Dive Brief:
- CMS has approved Maryland's reinsurance waiver, which uses $800 million — $380 million of which insurance companies would have otherwise paid in taxes before changes to the federal tax code were made — to keep Affordable Care Act rates down in the state.
- Under the plan, insurance companies will pay a one-year state tax. The revenue from that tax will be used to subsidize the most expensive claims from policies on Maryland's health exchange, lowering risk and subsequently reducing premiums on the individual market.
- Maryland's reinsurance plan is being hailed as a bipartisan initiative to mitigate premium increases caused by the elimination of the ACA's individual mandate penalty scheduled for the beginning of next year.
Dive Insight:
Maryland is the fourth state to secure such a waiver in the past month, following Maine, Wisconsin and New Jersey, the last of which was approved earlier this week. Three others — Alaska, Minnesota and Oregon — had their own reinsurance waivers authorized by the Trump administration last year. These "state innovation waivers," a provision of the ACA, are designed to give states flexibility in getting their constituents insured and can be approved for up to five years before they must be renewed.

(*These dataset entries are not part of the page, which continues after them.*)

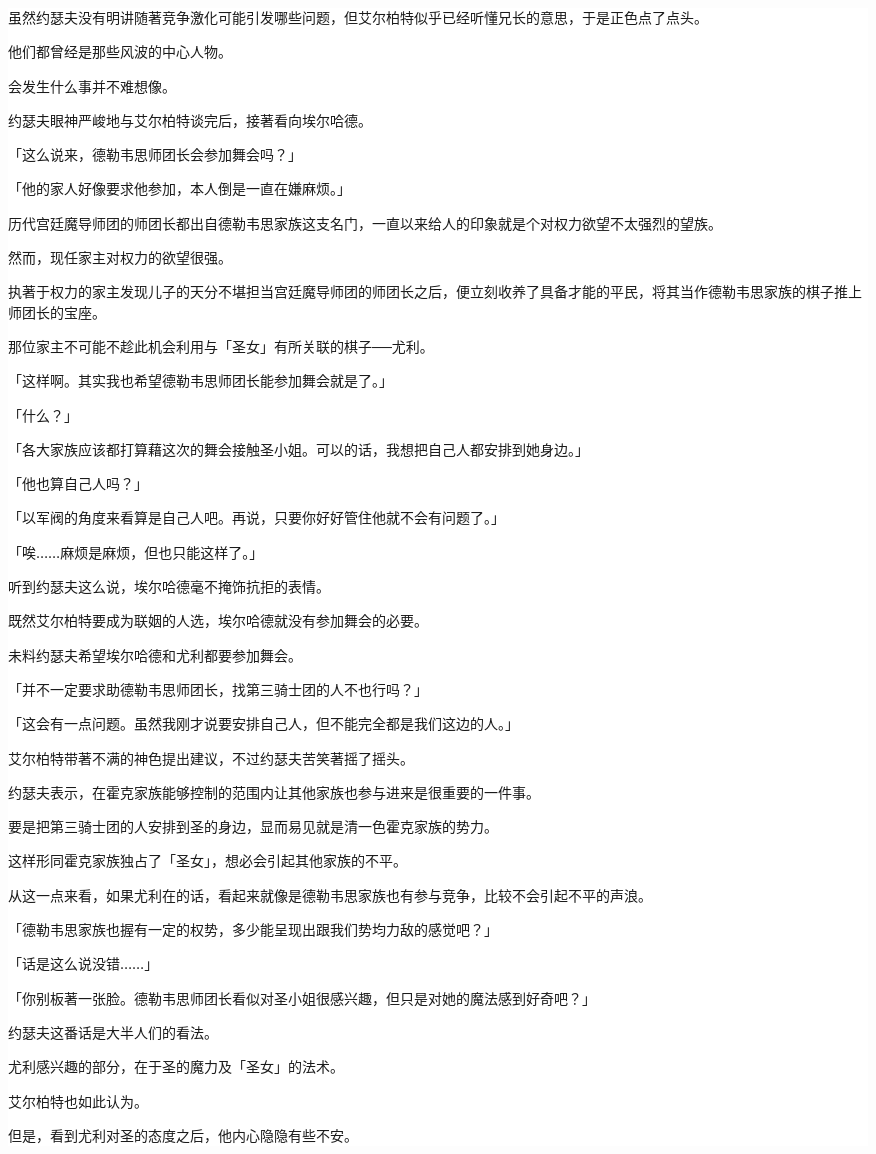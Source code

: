 虽然约瑟夫没有明讲随著竞争激化可能引发哪些问题，但艾尔柏特似乎已经听懂兄长的意思，于是正色点了点头。

他们都曾经是那些风波的中心人物。

会发生什么事并不难想像。

约瑟夫眼神严峻地与艾尔柏特谈完后，接著看向埃尔哈德。

「这么说来，德勒韦思师团长会参加舞会吗？」

「他的家人好像要求他参加，本人倒是一直在嫌麻烦。」

历代宫廷魔导师团的师团长都出自德勒韦思家族这支名门，一直以来给人的印象就是个对权力欲望不太强烈的望族。

然而，现任家主对权力的欲望很强。

执著于权力的家主发现儿子的天分不堪担当宫廷魔导师团的师团长之后，便立刻收养了具备才能的平民，将其当作德勒韦思家族的棋子推上师团长的宝座。

那位家主不可能不趁此机会利用与「圣女」有所关联的棋子──尤利。

「这样啊。其实我也希望德勒韦思师团长能参加舞会就是了。」

「什么？」

「各大家族应该都打算藉这次的舞会接触圣小姐。可以的话，我想把自己人都安排到她身边。」

「他也算自己人吗？」

「以军阀的角度来看算是自己人吧。再说，只要你好好管住他就不会有问题了。」

「唉……麻烦是麻烦，但也只能这样了。」

听到约瑟夫这么说，埃尔哈德毫不掩饰抗拒的表情。

既然艾尔柏特要成为联姻的人选，埃尔哈德就没有参加舞会的必要。

未料约瑟夫希望埃尔哈德和尤利都要参加舞会。

「并不一定要求助德勒韦思师团长，找第三骑士团的人不也行吗？」

「这会有一点问题。虽然我刚才说要安排自己人，但不能完全都是我们这边的人。」

艾尔柏特带著不满的神色提出建议，不过约瑟夫苦笑著摇了摇头。

约瑟夫表示，在霍克家族能够控制的范围内让其他家族也参与进来是很重要的一件事。

要是把第三骑士团的人安排到圣的身边，显而易见就是清一色霍克家族的势力。

这样形同霍克家族独占了「圣女」，想必会引起其他家族的不平。

从这一点来看，如果尤利在的话，看起来就像是德勒韦思家族也有参与竞争，比较不会引起不平的声浪。

「德勒韦思家族也握有一定的权势，多少能呈现出跟我们势均力敌的感觉吧？」

「话是这么说没错……」

「你别板著一张脸。德勒韦思师团长看似对圣小姐很感兴趣，但只是对她的魔法感到好奇吧？」

约瑟夫这番话是大半人们的看法。

尤利感兴趣的部分，在于圣的魔力及「圣女」的法术。

艾尔柏特也如此认为。

但是，看到尤利对圣的态度之后，他内心隐隐有些不安。
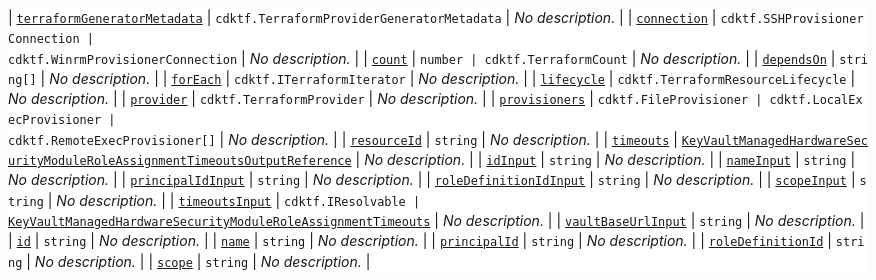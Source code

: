 | <code><a href="#@cdktf/provider-azurerm.keyVaultManagedHardwareSecurityModuleRoleAssignment.KeyVaultManagedHardwareSecurityModuleRoleAssignment.property.terraformGeneratorMetadata">terraformGeneratorMetadata</a></code> | <code>cdktf.TerraformProviderGeneratorMetadata</code> | *No description.* |
| <code><a href="#@cdktf/provider-azurerm.keyVaultManagedHardwareSecurityModuleRoleAssignment.KeyVaultManagedHardwareSecurityModuleRoleAssignment.property.connection">connection</a></code> | <code>cdktf.SSHProvisionerConnection \| cdktf.WinrmProvisionerConnection</code> | *No description.* |
| <code><a href="#@cdktf/provider-azurerm.keyVaultManagedHardwareSecurityModuleRoleAssignment.KeyVaultManagedHardwareSecurityModuleRoleAssignment.property.count">count</a></code> | <code>number \| cdktf.TerraformCount</code> | *No description.* |
| <code><a href="#@cdktf/provider-azurerm.keyVaultManagedHardwareSecurityModuleRoleAssignment.KeyVaultManagedHardwareSecurityModuleRoleAssignment.property.dependsOn">dependsOn</a></code> | <code>string[]</code> | *No description.* |
| <code><a href="#@cdktf/provider-azurerm.keyVaultManagedHardwareSecurityModuleRoleAssignment.KeyVaultManagedHardwareSecurityModuleRoleAssignment.property.forEach">forEach</a></code> | <code>cdktf.ITerraformIterator</code> | *No description.* |
| <code><a href="#@cdktf/provider-azurerm.keyVaultManagedHardwareSecurityModuleRoleAssignment.KeyVaultManagedHardwareSecurityModuleRoleAssignment.property.lifecycle">lifecycle</a></code> | <code>cdktf.TerraformResourceLifecycle</code> | *No description.* |
| <code><a href="#@cdktf/provider-azurerm.keyVaultManagedHardwareSecurityModuleRoleAssignment.KeyVaultManagedHardwareSecurityModuleRoleAssignment.property.provider">provider</a></code> | <code>cdktf.TerraformProvider</code> | *No description.* |
| <code><a href="#@cdktf/provider-azurerm.keyVaultManagedHardwareSecurityModuleRoleAssignment.KeyVaultManagedHardwareSecurityModuleRoleAssignment.property.provisioners">provisioners</a></code> | <code>cdktf.FileProvisioner \| cdktf.LocalExecProvisioner \| cdktf.RemoteExecProvisioner[]</code> | *No description.* |
| <code><a href="#@cdktf/provider-azurerm.keyVaultManagedHardwareSecurityModuleRoleAssignment.KeyVaultManagedHardwareSecurityModuleRoleAssignment.property.resourceId">resourceId</a></code> | <code>string</code> | *No description.* |
| <code><a href="#@cdktf/provider-azurerm.keyVaultManagedHardwareSecurityModuleRoleAssignment.KeyVaultManagedHardwareSecurityModuleRoleAssignment.property.timeouts">timeouts</a></code> | <code><a href="#@cdktf/provider-azurerm.keyVaultManagedHardwareSecurityModuleRoleAssignment.KeyVaultManagedHardwareSecurityModuleRoleAssignmentTimeoutsOutputReference">KeyVaultManagedHardwareSecurityModuleRoleAssignmentTimeoutsOutputReference</a></code> | *No description.* |
| <code><a href="#@cdktf/provider-azurerm.keyVaultManagedHardwareSecurityModuleRoleAssignment.KeyVaultManagedHardwareSecurityModuleRoleAssignment.property.idInput">idInput</a></code> | <code>string</code> | *No description.* |
| <code><a href="#@cdktf/provider-azurerm.keyVaultManagedHardwareSecurityModuleRoleAssignment.KeyVaultManagedHardwareSecurityModuleRoleAssignment.property.nameInput">nameInput</a></code> | <code>string</code> | *No description.* |
| <code><a href="#@cdktf/provider-azurerm.keyVaultManagedHardwareSecurityModuleRoleAssignment.KeyVaultManagedHardwareSecurityModuleRoleAssignment.property.principalIdInput">principalIdInput</a></code> | <code>string</code> | *No description.* |
| <code><a href="#@cdktf/provider-azurerm.keyVaultManagedHardwareSecurityModuleRoleAssignment.KeyVaultManagedHardwareSecurityModuleRoleAssignment.property.roleDefinitionIdInput">roleDefinitionIdInput</a></code> | <code>string</code> | *No description.* |
| <code><a href="#@cdktf/provider-azurerm.keyVaultManagedHardwareSecurityModuleRoleAssignment.KeyVaultManagedHardwareSecurityModuleRoleAssignment.property.scopeInput">scopeInput</a></code> | <code>string</code> | *No description.* |
| <code><a href="#@cdktf/provider-azurerm.keyVaultManagedHardwareSecurityModuleRoleAssignment.KeyVaultManagedHardwareSecurityModuleRoleAssignment.property.timeoutsInput">timeoutsInput</a></code> | <code>cdktf.IResolvable \| <a href="#@cdktf/provider-azurerm.keyVaultManagedHardwareSecurityModuleRoleAssignment.KeyVaultManagedHardwareSecurityModuleRoleAssignmentTimeouts">KeyVaultManagedHardwareSecurityModuleRoleAssignmentTimeouts</a></code> | *No description.* |
| <code><a href="#@cdktf/provider-azurerm.keyVaultManagedHardwareSecurityModuleRoleAssignment.KeyVaultManagedHardwareSecurityModuleRoleAssignment.property.vaultBaseUrlInput">vaultBaseUrlInput</a></code> | <code>string</code> | *No description.* |
| <code><a href="#@cdktf/provider-azurerm.keyVaultManagedHardwareSecurityModuleRoleAssignment.KeyVaultManagedHardwareSecurityModuleRoleAssignment.property.id">id</a></code> | <code>string</code> | *No description.* |
| <code><a href="#@cdktf/provider-azurerm.keyVaultManagedHardwareSecurityModuleRoleAssignment.KeyVaultManagedHardwareSecurityModuleRoleAssignment.property.name">name</a></code> | <code>string</code> | *No description.* |
| <code><a href="#@cdktf/provider-azurerm.keyVaultManagedHardwareSecurityModuleRoleAssignment.KeyVaultManagedHardwareSecurityModuleRoleAssignment.property.principalId">principalId</a></code> | <code>string</code> | *No description.* |
| <code><a href="#@cdktf/provider-azurerm.keyVaultManagedHardwareSecurityModuleRoleAssignment.KeyVaultManagedHardwareSecurityModuleRoleAssignment.property.roleDefinitionId">roleDefinitionId</a></code> | <code>string</code> | *No description.* |
| <code><a href="#@cdktf/provider-azurerm.keyVaultManagedHardwareSecurityModuleRoleAssignment.KeyVaultManagedHardwareSecurityModuleRoleAssignment.property.scope">scope</a></code> | <code>string</code> | *No description.* |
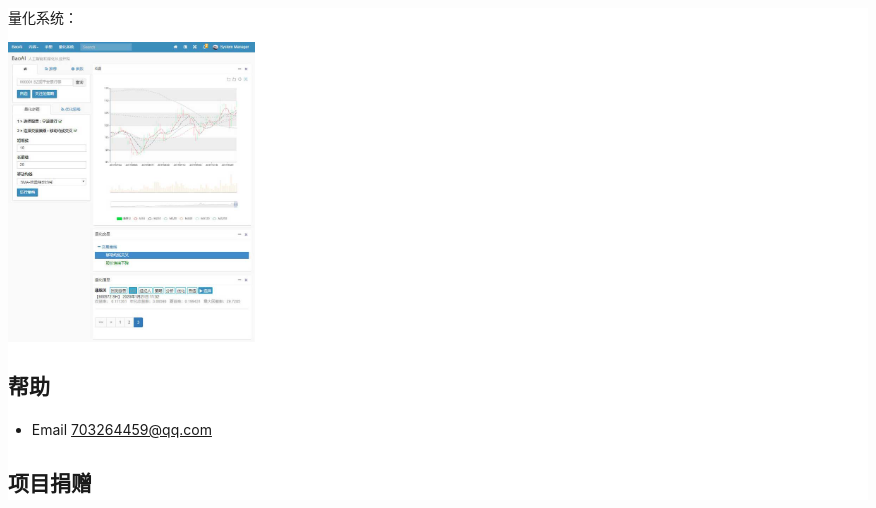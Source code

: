 量化系统：

<img style="vertical-align: top;" src="./assets/img/baoai/quant.png" alt="logo" height="300px">

## 帮助

+ Email [703264459@qq.com](703264459@qq.com) 

## 项目捐赠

While each plan varies from state to state, they all aim to prevent further losses in the individual market caused by the administration's efforts to dismantle the ACA.
Rises in premium rates are chasing enrollees out of the individual market, and the seven states that have introduced reinsurance plans hope to bring them back. State Sen. Thomas Middleton, one of the sponsors of the bill that became the reinsurance waiver, told The Baltimore Sun that the announced elimination of the individual mandate penalty helped jack premium rates up about 50% last year and could potentially raise them another 40% this year.
Premium increases of that level, according to Middleton, could have caused CareFirst BlueCross BlueShield to leave the individual insurance market. About 250,000 people in Maryland have been affected by individual market rates, according to the Maryland Department of Legislative Services.
Congrats to @GovLarryHogan for taking action that will reduce 2019 individual market premiums in @StateMaryland by about 30% compared to where rates would have been without the waiver. https://t.co/lSYeg6gjHY pic.twitter.com/B0fAxjVLzn
— Administrator Seema Verma (@SeemaCMS) August 22, 2018
Despite the Trump administration's steady attempts to disassemble the ACA piece by piece after failing to repeal the law entirely, CMS earlier this week announced $8.6 million in State Flexibility Grants that would be allocated to 30 states and the District of Columbia in an effort to help stabilize the ACA exchanges and individual insurance markets.
CMS Administrator Seema Verma said the agency recognizes that "states are in the best position to assess the needs of their consumers and develop innovative measures to ensure access to affordable health coverage." Verma is expected to announce the approval of Maryland's plan as an example of state innovation.